ARLINGTON – Smokey Point Behavioral Hospital is partnering with three local high schools to provide free mental health services for students on each campus at least one day a week.
A mental health counselor will provide brief intervention therapy and crisis intervention to students at Arlington and Weston high schools. Hospital officials are starting the same services to the Lakewood School District.
Arlington assistant superintendent Kathy Ehman said the district will provide space and a schedule for the counselor. If the counselor decides that a student needs more services, the student will receive a list of additional providers and options.
Under a community outreach project grant obtained by the hospital, the service will be provided at no cost to the district, students for families.
The extra day will add to the one day a week of mental health services that the Arlington district receives through Catholic Community Services.
Hospital Business Development manager Erika Preston, serving as a community liaison, said, “The increase in mental health issues and suicidality among teens continues to rise, and Smokey Point Behavioral Hospital is committed to being a part of the solution in our community.”
Ehman said the district and hospital officials plan to meet again, walk the high schools, introduce the mental health counselor to school counselors, then provide services shortly after. Services will be provided during the school year, then look to continue next year.
The hospital is looking to fill the other two days a week with other high schools as well, officials said.
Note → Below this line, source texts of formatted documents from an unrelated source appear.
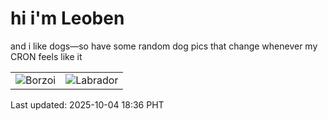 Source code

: # hi i'm Leoben

and i like dogs—so have some random dog pics that change whenever my CRON feels like it

|  |  |
|--------|----------|
| ![Borzoi](https://random-dog-vercel.vercel.app/api/random-borzoi?v=1759574210) | ![Labrador](https://random-dog-vercel.vercel.app/api/random-labrador?v=1759574210) |

Last updated: 2025-10-04 18:36 PHT
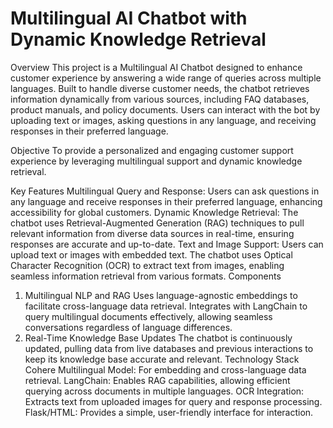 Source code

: ﻿# Multilingual AI Chatbot with Dynamic Knowledge Retrieval 

 Overview
This project is a Multilingual AI Chatbot designed to enhance customer experience by answering a wide range of queries across multiple languages. Built to handle diverse customer needs, the chatbot retrieves information dynamically from various sources, including FAQ databases, product manuals, and policy documents. Users can interact with the bot by uploading text or images, asking questions in any language, and receiving responses in their preferred language.

Objective
To provide a personalized and engaging customer support experience by leveraging multilingual support and dynamic knowledge retrieval.

Key Features
Multilingual Query and Response: Users can ask questions in any language and receive responses in their preferred language, enhancing accessibility for global customers.
Dynamic Knowledge Retrieval: The chatbot uses Retrieval-Augmented Generation (RAG) techniques to pull relevant information from diverse data sources in real-time, ensuring responses are accurate and up-to-date.
Text and Image Support: Users can upload text or images with embedded text. The chatbot uses Optical Character Recognition (OCR) to extract text from images, enabling seamless information retrieval from various formats.
Components
1. Multilingual NLP and RAG
Uses language-agnostic embeddings to facilitate cross-language data retrieval.
Integrates with LangChain to query multilingual documents effectively, allowing seamless conversations regardless of language differences.
2. Real-Time Knowledge Base Updates
The chatbot is continuously updated, pulling data from live databases and previous interactions to keep its knowledge base accurate and relevant.
Technology Stack
Cohere Multilingual Model: For embedding and cross-language data retrieval.
LangChain: Enables RAG capabilities, allowing efficient querying across documents in multiple languages.
OCR Integration: Extracts text from uploaded images for query and response processing.
Flask/HTML: Provides a simple, user-friendly interface for interaction.
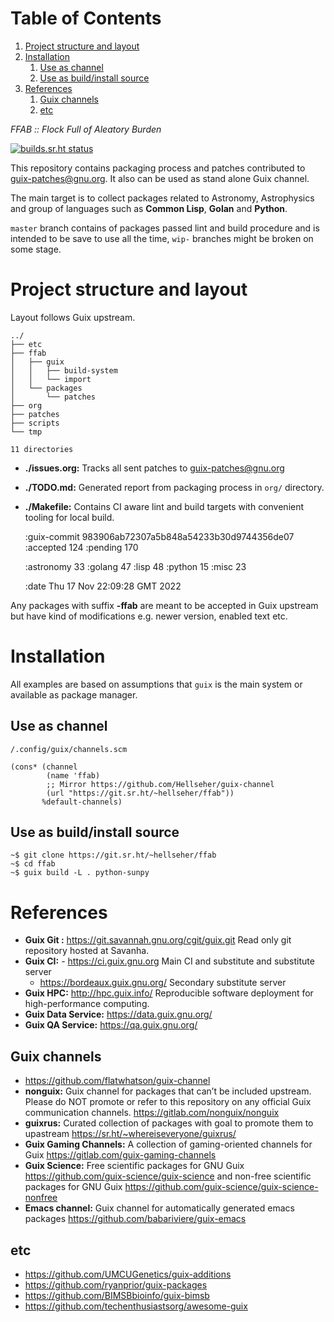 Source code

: 
# Table of Contents

1.  [Project structure and layout](#org18b9fd7)
2.  [Installation](#orgc3ee986)
    1.  [Use as channel](#org292861b)
    2.  [Use as build/install source](#org4d702f2)
3.  [References](#orgf260390)
    1.  [Guix channels](#orge350637)
    2.  [etc](#orgbc599ab)

*FFAB :: Flock Full of Aleatory Burden*

[![builds.sr.ht status](https://builds.sr.ht/~hellseher/ffab.svg)](https://builds.sr.ht/~hellseher/ffab?)

This repository contains packaging process and patches contributed to <guix-patches@gnu.org>. It
also can be used as stand alone Guix channel.

The main target is to collect packages related to Astronomy, Astrophysics and group of languages
such as **Common Lisp**, **Golan** and **Python**.

`master` branch contains of packages passed lint and build procedure and is intended to be save to
use all the time, `wip-` branches might be broken on some stage.


<a id="org18b9fd7"></a>

# Project structure and layout

Layout follows Guix upstream.

    ../
    ├── etc
    ├── ffab
    │   ├── guix
    │   │   ├── build-system
    │   │   └── import
    │   └── packages
    │       └── patches
    ├── org
    ├── patches
    ├── scripts
    └── tmp
    
    11 directories

-   **./issues.org:** Tracks all sent patches to <guix-patches@gnu.org>
-   **./TODO.md:** Generated report from packaging process in `org/` directory.
-   **./Makefile:** Contains CI aware lint and build targets with convenient tooling for local build.

    :guix-commit 983906ab72307a5b848a54233b30d9744356de07
    :accepted 124
    :pending 170
    
    :astronomy 33
    :golang 47
    :lisp 48
    :python 15
    :misc 23
    
    :date Thu 17 Nov 22:09:28 GMT 2022

Any packages with suffix **-ffab** are meant to be accepted in Guix upstream but have kind of
modifications e.g. newer version, enabled text etc.


<a id="orgc3ee986"></a>

# Installation

All examples are based on assumptions that `guix` is the main system or available as package
manager.


<a id="org292861b"></a>

## Use as channel

`/.config/guix/channels.scm`

    (cons* (channel
            (name 'ffab)
            ;; Mirror https://github.com/Hellseher/guix-channel
            (url "https://git.sr.ht/~hellseher/ffab"))
           %default-channels)


<a id="org4d702f2"></a>

## Use as build/install source

    ~$ git clone https://git.sr.ht/~hellseher/ffab
    ~$ cd ffab
    ~$ guix build -L . python-sunpy


<a id="orgf260390"></a>

# References

-   **Guix Git :** <https://git.savannah.gnu.org/cgit/guix.git> Read only git repository hosted at Savanha.
-   **Guix CI:** -   <https://ci.guix.gnu.org> Main CI and substitute and substitute server
    -   <https://bordeaux.guix.gnu.org/> Secondary substitute server
-   **Guix HPC:** <http://hpc.guix.info/> Reproducible software deployment for high-performance computing.
-   **Guix Data Service:** <https://data.guix.gnu.org/>
-   **Guix QA Service:** <https://qa.guix.gnu.org/>


<a id="orge350637"></a>

## Guix channels

-   <https://github.com/flatwhatson/guix-channel>
-   **nonguix:** Guix channel for packages that can&rsquo;t be included upstream. Please do NOT promote or
    refer to this repository on any official Guix communication channels.
    <https://gitlab.com/nonguix/nonguix>
-   **guixrus:** Curated collection of packages with goal to promote them to upastream
    <https://sr.ht/~whereiseveryone/guixrus/>
-   **Guix Gaming Channels:** A collection of gaming-oriented channels for Guix
    <https://gitlab.com/guix-gaming-channels>
-   **Guix Science:** Free scientific packages for GNU Guix <https://github.com/guix-science/guix-science>
    and non-free scientific packages for GNU Guix <https://github.com/guix-science/guix-science-nonfree>
-   **Emacs channel:** Guix channel for automatically generated emacs packages
    <https://github.com/babariviere/guix-emacs>


<a id="orgbc599ab"></a>

## etc

-   <https://github.com/UMCUGenetics/guix-additions>
-   <https://github.com/ryanprior/guix-packages>
-   <https://github.com/BIMSBbioinfo/guix-bimsb>
-   <https://github.com/techenthusiastsorg/awesome-guix>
The 115-bed psychiatric hospital, which opened last July, supports preventative efforts, provides free assessments and offers in-patient and out-patient mental health and chemical dependency services for all ages.
In other Arlington school board news:
• The Arlington Education Foundation awarded $6,773 in mini-grants to classrooms this spring. Projects awarded included a spectrometer for science uses and Honor Night needs at Arlington High School; programming and coding project at Haller Middle School; Snap + Core symbols-based literacy software and microphones for Pioneer Elementary; non-fiction and manufacturing club projects at Post Middle School; and a Connecting With Character proposal at Presidents Elementary.
• Accepted an $8,000 gift from the AHS Booster Club to buy flags branded with AHS’s core values for the main entrance, and tables for an outdoor seating area in the back of the school. The school already has plans to fence off the back. “Rather than hanging out in front of school, we’ll have a space that is safer and more secure, and allows us to secure the back so the only door that opens into AHS during the school is the front door,” Principal Duane Fish said.